Jump to content

Looking for feedback on function to do a binary-like search on a 21GB file of hashes from haveibeenpwned.com


Recommended Posts

Posted (edited)

So I noticed the other day that haveibeenpwned.com provides a downloadable list of the password hashes they have so that you can more securely check a password, obviously if you use the their website to check a password you would then have to consider that password less secure compared to If you check it locally on your machine.

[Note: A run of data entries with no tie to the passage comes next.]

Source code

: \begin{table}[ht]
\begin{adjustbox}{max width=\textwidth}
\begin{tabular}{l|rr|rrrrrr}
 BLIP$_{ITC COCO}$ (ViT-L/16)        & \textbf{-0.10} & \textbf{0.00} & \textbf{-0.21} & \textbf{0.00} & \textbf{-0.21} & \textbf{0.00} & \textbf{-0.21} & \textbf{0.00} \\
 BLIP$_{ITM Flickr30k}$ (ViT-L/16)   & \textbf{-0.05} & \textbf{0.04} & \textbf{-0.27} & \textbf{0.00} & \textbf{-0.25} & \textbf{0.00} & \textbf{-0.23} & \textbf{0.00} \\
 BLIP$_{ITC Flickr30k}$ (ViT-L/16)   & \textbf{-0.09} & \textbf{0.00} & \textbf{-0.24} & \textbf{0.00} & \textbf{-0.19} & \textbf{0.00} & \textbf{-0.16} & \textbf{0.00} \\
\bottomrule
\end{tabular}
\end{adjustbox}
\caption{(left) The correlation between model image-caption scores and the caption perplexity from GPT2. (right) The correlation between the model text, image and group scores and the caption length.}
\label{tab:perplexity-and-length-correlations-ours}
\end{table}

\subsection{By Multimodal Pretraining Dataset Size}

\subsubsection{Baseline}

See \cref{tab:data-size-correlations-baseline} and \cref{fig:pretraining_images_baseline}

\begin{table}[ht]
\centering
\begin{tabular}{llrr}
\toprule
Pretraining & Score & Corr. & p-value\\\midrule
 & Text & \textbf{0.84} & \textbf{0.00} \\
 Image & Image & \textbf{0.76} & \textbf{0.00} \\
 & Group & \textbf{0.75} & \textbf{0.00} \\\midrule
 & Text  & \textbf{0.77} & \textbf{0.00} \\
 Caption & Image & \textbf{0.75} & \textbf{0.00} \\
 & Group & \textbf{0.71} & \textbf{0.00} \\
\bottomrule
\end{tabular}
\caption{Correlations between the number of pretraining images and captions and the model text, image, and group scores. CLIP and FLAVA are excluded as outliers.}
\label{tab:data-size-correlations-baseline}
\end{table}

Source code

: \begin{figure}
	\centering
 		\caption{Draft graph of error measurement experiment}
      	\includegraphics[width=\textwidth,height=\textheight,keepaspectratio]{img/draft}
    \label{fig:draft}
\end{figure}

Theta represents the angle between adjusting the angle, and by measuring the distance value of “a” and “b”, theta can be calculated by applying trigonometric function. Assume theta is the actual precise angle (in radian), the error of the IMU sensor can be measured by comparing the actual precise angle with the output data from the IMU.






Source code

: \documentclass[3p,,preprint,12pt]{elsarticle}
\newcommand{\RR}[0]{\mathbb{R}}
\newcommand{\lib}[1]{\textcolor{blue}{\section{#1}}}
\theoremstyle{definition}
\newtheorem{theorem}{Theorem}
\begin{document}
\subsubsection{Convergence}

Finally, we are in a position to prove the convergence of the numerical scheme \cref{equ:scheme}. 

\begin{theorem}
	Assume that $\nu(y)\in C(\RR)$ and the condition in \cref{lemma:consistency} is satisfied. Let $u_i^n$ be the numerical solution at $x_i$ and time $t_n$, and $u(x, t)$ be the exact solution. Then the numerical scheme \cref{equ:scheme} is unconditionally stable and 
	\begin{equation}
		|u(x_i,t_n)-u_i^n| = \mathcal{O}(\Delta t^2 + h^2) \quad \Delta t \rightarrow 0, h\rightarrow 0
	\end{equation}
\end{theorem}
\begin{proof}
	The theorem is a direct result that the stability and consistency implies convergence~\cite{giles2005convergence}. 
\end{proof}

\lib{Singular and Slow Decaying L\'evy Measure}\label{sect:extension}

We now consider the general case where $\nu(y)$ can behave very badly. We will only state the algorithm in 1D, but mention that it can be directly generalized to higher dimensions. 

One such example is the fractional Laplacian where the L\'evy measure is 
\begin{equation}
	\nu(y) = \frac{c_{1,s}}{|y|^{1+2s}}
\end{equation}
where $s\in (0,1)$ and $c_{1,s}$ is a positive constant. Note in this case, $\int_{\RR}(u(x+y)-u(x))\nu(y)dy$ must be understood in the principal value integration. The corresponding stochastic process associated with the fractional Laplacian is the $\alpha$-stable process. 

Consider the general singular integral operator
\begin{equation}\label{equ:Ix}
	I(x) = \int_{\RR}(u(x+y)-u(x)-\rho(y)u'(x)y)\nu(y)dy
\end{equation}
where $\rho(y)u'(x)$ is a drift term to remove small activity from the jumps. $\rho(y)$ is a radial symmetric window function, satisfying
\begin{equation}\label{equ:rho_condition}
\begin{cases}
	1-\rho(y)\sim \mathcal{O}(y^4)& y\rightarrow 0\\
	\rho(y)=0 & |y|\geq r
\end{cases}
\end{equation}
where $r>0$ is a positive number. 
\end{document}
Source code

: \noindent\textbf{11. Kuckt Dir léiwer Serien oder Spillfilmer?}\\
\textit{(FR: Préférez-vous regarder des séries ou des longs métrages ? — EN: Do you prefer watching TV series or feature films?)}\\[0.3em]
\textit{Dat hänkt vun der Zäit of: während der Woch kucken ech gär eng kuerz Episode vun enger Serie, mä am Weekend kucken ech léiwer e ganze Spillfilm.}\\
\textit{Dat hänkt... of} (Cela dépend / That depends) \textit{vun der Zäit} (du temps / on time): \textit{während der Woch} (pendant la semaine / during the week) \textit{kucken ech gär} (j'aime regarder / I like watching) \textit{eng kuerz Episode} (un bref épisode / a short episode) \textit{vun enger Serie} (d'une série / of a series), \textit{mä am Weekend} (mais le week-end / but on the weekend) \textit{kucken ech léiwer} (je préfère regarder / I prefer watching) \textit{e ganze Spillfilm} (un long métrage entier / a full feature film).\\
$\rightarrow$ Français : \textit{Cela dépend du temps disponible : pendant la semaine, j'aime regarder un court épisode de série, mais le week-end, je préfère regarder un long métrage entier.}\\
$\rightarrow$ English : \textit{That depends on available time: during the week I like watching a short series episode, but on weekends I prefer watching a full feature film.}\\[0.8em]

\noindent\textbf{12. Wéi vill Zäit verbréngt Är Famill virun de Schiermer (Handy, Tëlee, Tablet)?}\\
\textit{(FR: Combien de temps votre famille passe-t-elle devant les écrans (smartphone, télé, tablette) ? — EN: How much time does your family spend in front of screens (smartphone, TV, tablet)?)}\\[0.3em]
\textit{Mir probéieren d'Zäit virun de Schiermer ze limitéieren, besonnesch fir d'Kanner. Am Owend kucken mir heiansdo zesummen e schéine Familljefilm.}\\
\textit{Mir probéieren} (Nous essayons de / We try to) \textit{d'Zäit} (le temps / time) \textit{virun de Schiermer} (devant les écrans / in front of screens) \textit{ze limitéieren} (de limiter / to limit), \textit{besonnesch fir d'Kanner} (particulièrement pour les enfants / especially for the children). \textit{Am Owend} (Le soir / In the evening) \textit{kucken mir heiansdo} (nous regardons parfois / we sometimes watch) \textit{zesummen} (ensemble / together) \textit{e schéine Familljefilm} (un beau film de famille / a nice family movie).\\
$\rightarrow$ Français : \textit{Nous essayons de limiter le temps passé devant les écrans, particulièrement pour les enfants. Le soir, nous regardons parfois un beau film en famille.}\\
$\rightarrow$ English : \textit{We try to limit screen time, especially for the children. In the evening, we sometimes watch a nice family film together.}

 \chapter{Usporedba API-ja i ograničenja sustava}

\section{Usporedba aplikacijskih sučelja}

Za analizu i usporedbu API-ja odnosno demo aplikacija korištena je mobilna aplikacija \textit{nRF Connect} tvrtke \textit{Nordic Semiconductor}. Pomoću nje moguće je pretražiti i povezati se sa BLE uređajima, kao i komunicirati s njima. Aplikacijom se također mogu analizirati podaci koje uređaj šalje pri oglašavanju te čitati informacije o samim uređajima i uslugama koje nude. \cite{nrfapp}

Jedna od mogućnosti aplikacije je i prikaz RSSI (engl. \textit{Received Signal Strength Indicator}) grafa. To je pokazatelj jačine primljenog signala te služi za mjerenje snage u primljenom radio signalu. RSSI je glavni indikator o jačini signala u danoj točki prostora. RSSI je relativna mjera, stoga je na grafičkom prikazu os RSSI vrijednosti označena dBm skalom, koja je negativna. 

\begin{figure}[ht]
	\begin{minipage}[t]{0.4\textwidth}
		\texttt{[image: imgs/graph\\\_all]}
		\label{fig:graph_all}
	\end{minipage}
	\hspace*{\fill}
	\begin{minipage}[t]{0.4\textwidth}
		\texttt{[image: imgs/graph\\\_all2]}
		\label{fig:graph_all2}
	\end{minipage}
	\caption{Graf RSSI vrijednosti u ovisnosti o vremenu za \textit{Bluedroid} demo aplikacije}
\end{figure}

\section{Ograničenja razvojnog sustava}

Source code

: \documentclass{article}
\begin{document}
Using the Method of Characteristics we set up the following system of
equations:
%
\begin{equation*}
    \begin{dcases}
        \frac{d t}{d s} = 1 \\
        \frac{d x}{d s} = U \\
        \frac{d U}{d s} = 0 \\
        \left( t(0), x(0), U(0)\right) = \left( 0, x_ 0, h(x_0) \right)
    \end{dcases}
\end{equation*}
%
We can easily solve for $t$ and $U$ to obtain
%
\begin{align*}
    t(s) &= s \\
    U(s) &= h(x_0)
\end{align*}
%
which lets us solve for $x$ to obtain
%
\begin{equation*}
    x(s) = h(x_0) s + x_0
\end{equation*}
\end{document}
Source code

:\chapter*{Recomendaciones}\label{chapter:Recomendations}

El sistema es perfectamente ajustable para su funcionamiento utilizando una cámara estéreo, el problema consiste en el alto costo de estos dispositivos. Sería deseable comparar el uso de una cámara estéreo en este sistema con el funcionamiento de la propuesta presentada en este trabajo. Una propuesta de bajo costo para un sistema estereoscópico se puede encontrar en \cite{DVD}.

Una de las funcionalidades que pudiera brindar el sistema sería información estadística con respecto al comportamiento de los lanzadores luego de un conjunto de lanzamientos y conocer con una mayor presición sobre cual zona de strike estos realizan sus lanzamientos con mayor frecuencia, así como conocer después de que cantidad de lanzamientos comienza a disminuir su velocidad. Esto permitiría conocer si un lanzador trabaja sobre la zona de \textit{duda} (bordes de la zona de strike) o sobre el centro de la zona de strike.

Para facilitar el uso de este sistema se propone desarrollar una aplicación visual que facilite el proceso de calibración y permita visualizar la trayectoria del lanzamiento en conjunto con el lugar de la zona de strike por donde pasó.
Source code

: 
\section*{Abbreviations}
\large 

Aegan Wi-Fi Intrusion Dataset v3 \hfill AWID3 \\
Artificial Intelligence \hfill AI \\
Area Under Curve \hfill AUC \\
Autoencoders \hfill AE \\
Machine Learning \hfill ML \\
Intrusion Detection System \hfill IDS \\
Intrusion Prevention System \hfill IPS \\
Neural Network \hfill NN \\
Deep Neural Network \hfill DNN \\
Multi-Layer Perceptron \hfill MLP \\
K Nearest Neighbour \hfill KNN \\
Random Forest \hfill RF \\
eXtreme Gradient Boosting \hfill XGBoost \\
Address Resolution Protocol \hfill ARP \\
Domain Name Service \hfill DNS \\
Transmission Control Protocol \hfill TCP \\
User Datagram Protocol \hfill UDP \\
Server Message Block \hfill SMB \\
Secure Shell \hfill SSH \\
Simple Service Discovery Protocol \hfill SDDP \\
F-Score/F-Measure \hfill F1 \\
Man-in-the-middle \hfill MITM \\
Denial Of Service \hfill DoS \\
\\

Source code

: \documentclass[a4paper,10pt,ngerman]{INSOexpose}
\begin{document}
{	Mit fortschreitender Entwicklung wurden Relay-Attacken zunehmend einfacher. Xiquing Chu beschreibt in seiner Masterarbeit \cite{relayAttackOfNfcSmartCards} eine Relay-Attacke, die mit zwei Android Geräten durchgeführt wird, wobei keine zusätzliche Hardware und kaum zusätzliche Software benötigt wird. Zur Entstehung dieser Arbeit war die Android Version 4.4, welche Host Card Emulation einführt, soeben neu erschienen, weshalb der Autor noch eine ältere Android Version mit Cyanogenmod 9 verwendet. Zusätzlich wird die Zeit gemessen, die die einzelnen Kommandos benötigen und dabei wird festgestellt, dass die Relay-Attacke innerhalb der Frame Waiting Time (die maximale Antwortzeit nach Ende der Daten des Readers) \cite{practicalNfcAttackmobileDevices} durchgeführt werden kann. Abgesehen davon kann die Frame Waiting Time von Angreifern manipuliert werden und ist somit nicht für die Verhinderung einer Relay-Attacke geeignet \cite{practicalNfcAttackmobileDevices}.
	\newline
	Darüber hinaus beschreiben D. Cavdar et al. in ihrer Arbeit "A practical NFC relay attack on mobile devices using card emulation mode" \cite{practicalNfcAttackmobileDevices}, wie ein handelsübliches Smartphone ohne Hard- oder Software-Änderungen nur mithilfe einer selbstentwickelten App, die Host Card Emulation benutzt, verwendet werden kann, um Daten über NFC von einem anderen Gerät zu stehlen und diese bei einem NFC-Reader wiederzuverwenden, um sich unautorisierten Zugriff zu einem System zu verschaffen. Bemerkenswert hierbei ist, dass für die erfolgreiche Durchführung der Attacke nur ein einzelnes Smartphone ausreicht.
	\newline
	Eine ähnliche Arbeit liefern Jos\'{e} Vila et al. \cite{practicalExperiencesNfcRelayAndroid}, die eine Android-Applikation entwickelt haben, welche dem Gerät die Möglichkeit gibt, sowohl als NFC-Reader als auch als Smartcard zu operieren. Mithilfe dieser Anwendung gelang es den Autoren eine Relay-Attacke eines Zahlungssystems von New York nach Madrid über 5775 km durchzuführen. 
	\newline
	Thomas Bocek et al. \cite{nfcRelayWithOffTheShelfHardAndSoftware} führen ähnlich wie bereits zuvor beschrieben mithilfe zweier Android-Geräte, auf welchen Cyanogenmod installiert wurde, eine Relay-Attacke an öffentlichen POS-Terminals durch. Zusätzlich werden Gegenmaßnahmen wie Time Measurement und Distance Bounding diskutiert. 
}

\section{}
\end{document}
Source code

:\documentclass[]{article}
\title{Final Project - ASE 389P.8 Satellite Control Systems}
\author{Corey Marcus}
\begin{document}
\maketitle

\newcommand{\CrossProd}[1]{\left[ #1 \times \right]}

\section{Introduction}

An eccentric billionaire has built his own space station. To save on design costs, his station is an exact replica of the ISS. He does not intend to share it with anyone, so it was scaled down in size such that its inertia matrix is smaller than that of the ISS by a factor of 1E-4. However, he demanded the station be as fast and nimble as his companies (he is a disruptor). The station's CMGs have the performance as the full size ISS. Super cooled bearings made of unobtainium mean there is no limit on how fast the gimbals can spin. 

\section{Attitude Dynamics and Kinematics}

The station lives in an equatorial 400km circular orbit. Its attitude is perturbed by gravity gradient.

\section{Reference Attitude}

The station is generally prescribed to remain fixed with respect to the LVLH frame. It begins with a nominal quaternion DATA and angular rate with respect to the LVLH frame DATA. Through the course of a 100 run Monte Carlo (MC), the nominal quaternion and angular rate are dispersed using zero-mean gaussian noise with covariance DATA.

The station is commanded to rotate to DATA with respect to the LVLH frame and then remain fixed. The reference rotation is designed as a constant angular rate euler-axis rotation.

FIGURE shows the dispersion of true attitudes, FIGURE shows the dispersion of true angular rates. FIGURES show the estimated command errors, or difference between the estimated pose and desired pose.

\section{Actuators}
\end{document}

The password list is about 21GB of SHA1 hashes along with what I believe is the count of breaches the password has been found in and then a line break, looking like this:

0ADE7C2CF97F75D009975F4D720D1FA6C19F4897:9
1B6453892473A467D07372D45EB05ABC2031647A:4
356A192B7913B04C54574D18C28D46E6395428AB:1
77DE68DAECD823BABBB58EDB1C8E14D7106E83BB:3
902BA3CDA1883801594B6E1B452790CC53948FDA:7
AC3478D69A3C81FA62E60F5C3696165A4E5E6AC4:5
B1D5781111D84F7B3FE45A0852E59758CD7A87E5:10
C1DFD96EEA8CC2B62785275BCA38AC261256E278:6
DA4B9237BACCCDF19C0760CAB7AEC4A8359010B0:2
FE5DBBCEA5CE7E2988B8C69BCFDFDE8904AABC1F:8

I was surprised I couldn't find a function to efficiently search a large file like this, general googling for how to best search a large file of ordered data turned up nothing ... and when i searched for methods to search the haveibeenpwned.com text file specifically all I got was a number of linear search methods which again surprised me. I'm probably just missing something and I'd love for anyone to share what they know of for doing this.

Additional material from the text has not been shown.